McGrath, R. E., Pogge, D. L., Stokes, J. M., Cragnolino, A., Zaccario, M., Hayman, J., Piacentini, T., & Wayland-Smith, D. (2005). Field reliability of Comprehensive System scoring in an adolescent inpatient sample. Assessment, 12, 199-209.

Meyer, G. J., Hilsenroth, M. J., Baxter, D., Exner, J. E., Fowler, J. C., Piers, C. C., & Resnick, J. (2002). An examination of interrater reliability for scoring the Rorschach Comprehensive System in eight data sets. Journal of Personality Assessment, 78, 219-274.

Nunnally, J. C., & Bernstein, I. C. (1994). Psychometric theory (3rd ed.). New York: McGraw-Hill.

Shrout, P. E. (1998). Measurement reliability and agreement in psychiatry. Statistical methods in medical research, 7, 301-317.

Viglione, D. J., & Taylor, N. (2003). Empirical support for interrater reliability of Rorschach Comprehensive System coding. Journal of Clinical Psychology, 59, 111-121.

Wechsler, D. (1997).

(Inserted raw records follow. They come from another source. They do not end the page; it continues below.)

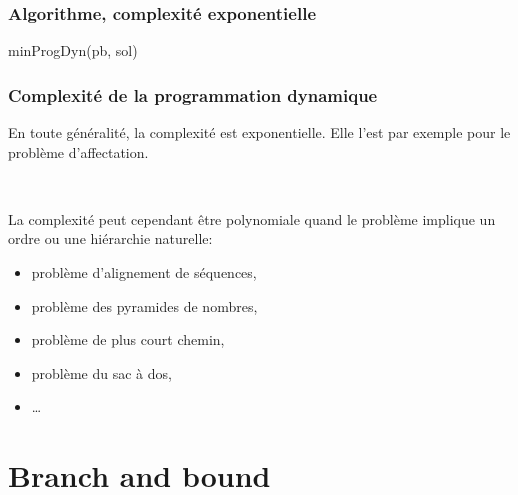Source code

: \documentclass{beamer}
\begin{document}
\begin{frame}
  \frametitle{Algorithme, complexité exponentielle}

  \begin{algorithm}[H]
    \caption{minProgDyn(pb, sol)}
    \label{alg:minProgDyn}
  \end{algorithm}
\end{frame}

\begin{frame}
  \frametitle{Complexité de la programmation dynamique}

  En toute généralité, la complexité est exponentielle.
  Elle l'est par exemple pour le problème d'affectation.

  ~
  
  La complexité peut cependant être polynomiale quand le problème
  implique un ordre ou une hiérarchie naturelle:
  \begin{itemize}
  \item problème d'alignement de séquences,
  \item problème des pyramides de nombres, 
  \item problème de plus court chemin,
  \item problème du sac à dos,
  \item \dots
  \end{itemize}
  

\end{frame}

\section{Branch and bound}
\end{document}
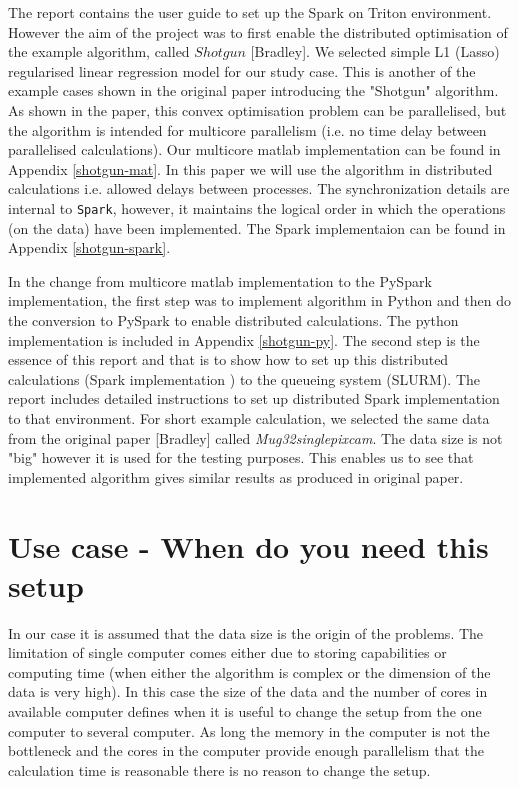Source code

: \documentclass[a4paper,11pt]{article}
\begin{document}
The report contains the user guide to set up the Spark on Triton environment. However the aim of the project was to first enable the distributed optimisation of the example algorithm, called $Shotgun$ [Bradley]. We selected simple L1 (Lasso) regularised linear regression model for our study case. This is another of the example cases shown in the original paper introducing the "Shotgun" algorithm. As shown in the paper, this convex optimisation problem can be parallelised, but the algorithm is intended for multicore  parallelism (i.e. no time delay between parallelised calculations). Our multicore matlab implementation can be found in  Appendix \ref{shotgun-mat}. In this paper we will use the algorithm in distributed calculations i.e. allowed delays between processes. The synchronization details are internal to \texttt{Spark}, however, it maintains the logical order in which the operations (on the data) have been implemented. The Spark implementaion can be found in Appendix \ref{shotgun-spark}. 

In the change from multicore matlab implementation to the PySpark implementation, the first step was to implement algorithm in Python and then do the conversion to PySpark to enable distributed calculations. The python implementation is included in Appendix \ref{shotgun-py}. The second step is the essence of this report and that is to show how to set up this distributed calculations (Spark implementation ) to the queueing system (SLURM). The report includes detailed instructions to set up distributed Spark implementation to that environment. For short example calculation, we selected the same data from the original paper [Bradley] called \textit{Mug32singlepixcam}. The data size is not "big" however it is used for the testing purposes. This enables us to see that implemented algorithm gives similar results as produced in original paper. 

\section{Use case - When do you need this setup}

In our case it is assumed that the data size is the origin of the problems. The limitation of single computer comes either due to storing capabilities or computing time (when either the algorithm is complex or the dimension of the data is very high). In this case the size of the data and the number of cores in available computer defines when it is useful to change the setup from the one computer to several computer. As long the memory in the computer is not the bottleneck 
and the cores in the computer provide enough parallelism that the 
calculation time is reasonable there is no reason to change the setup.
 
\end{document}
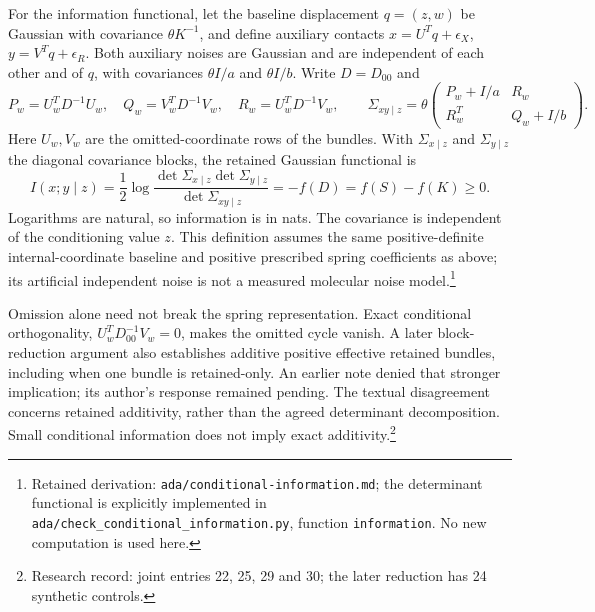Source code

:\documentclass{article}
\begin{document}
For the information functional, let the baseline displacement \(q=(z,w)\) be Gaussian with covariance \(\theta K^{-1}\), and define auxiliary contacts \(x=U^Tq+\epsilon_X\), \(y=V^Tq+\epsilon_R\). Both auxiliary noises are Gaussian and are independent of each other and of \(q\), with covariances \(\theta I/a\) and \(\theta I/b\). Write \(D=D_{00}\) and
\[
 P_w=U_w^TD^{-1}U_w,\quad Q_w=V_w^TD^{-1}V_w,\quad R_w=U_w^TD^{-1}V_w,
 \qquad
 \Sigma_{xy\mid z}=\theta\begin{pmatrix}P_w+I/a&R_w\\R_w^T&Q_w+I/b\end{pmatrix}.
\]
Here \(U_w,V_w\) are the omitted-coordinate rows of the bundles. With \(\Sigma_{x\mid z}\) and \(\Sigma_{y\mid z}\) the diagonal covariance blocks, the retained Gaussian functional is
\[
 I(x;y\mid z)=\frac12\log\frac{\det\Sigma_{x\mid z}\det\Sigma_{y\mid z}}
 {\det\Sigma_{xy\mid z}}=-f(D)=f(S)-f(K)\ge0.
\]
Logarithms are natural, so information is in nats. The covariance is independent of the conditioning value \(z\). This definition assumes the same positive-definite internal-coordinate baseline and positive prescribed spring coefficients as above; its artificial independent noise is not a measured molecular noise model.\footnote{Retained derivation: \texttt{ada/conditional-information.md}; the determinant functional is explicitly implemented in \texttt{ada/check\_conditional\_information.py}, function \texttt{information}. No new computation is used here.}

Omission alone need not break the spring representation. Exact conditional orthogonality, \(U_w^TD_{00}^{-1}V_w=0\), makes the omitted cycle vanish. A later block-reduction argument also establishes additive positive effective retained bundles, including when one bundle is retained-only. An earlier note denied that stronger implication; its author's response remained pending. The textual disagreement concerns retained additivity, rather than the agreed determinant decomposition. Small conditional information does not imply exact additivity.\footnote{Research record: joint entries 22, 25, 29 and 30; the later reduction has 24 synthetic controls.}
\end{document}
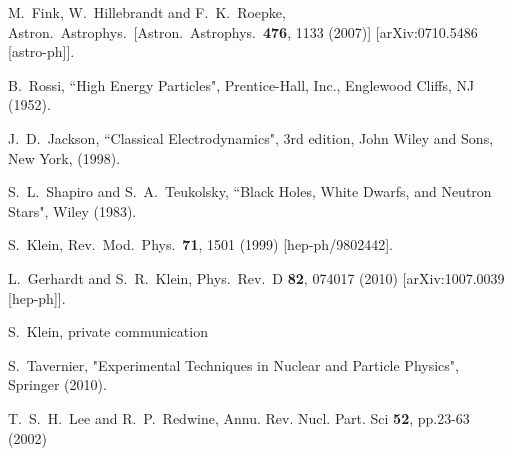 \documentclass[twocolumn,preprintnumbers,amsmath,amssymb,prl, superscriptaddress]{revtex4}
\begin{document}
\begin{thebibliography}{99}
  M.~Fink, W.~Hillebrandt and F.~K.~Roepke,
  Astron.\ Astrophys.\
  [Astron.\ Astrophys.\  {\bf 476}, 1133 (2007)]
  [arXiv:0710.5486 [astro-ph]].


B.~Rossi, ``High Energy Particles", Prentice-Hall, Inc., Englewood Cliffs, NJ (1952).

J.~D.~Jackson, ``Classical Electrodynamics", 3rd edition, John Wiley and Sons, New
York, (1998).

S.~L.~Shapiro and S.~A.~Teukolsky, ``Black Holes, White Dwarfs, and Neutron Stars", Wiley (1983).

  S.~Klein,
  Rev.\ Mod.\ Phys.\  {\bf 71}, 1501 (1999)
  [hep-ph/9802442].

  L.~Gerhardt and S.~R.~Klein,
  Phys.\ Rev.\ D {\bf 82}, 074017 (2010)
  [arXiv:1007.0039 [hep-ph]].

S.~Klein, private communication

S.~Tavernier, "Experimental Techniques in Nuclear and Particle Physics", Springer (2010).

T.~S.~H.~Lee and R.~P.~Redwine,
 Annu. Rev. Nucl. Part. Sci {\bf 52}, pp.23-63 (2002)


\end{thebibliography}
\end{document}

WAIS-III administration and scoring manual. San Antonio, TX: The Psychological Corporation.

Weiner, I. B. (2005). The utility of Rorschach assessment in clinical and forensic practice. Independent Practitioner, 25, 76-83.

Wood, J. M., Nezworski, M. T., Garb, H. N., & Lilienfeld, S. O. (Spring, 2006). The controversy over Exner's comprehensive system for the Rorschach: The critics speak. The Independent Practitioner. Available on the web at

http://www.division42.org/MembersArea/IPfiles/Spring06/practitioner/rorschach.php

Wood, J. M., Nezworski, M. T., Lilienfeld, S.O., & Garb, H. N. (2003). What's wrong with the Rorschach? Science confronts the controversial inkblot test. San Francisco: Jossey-Bass.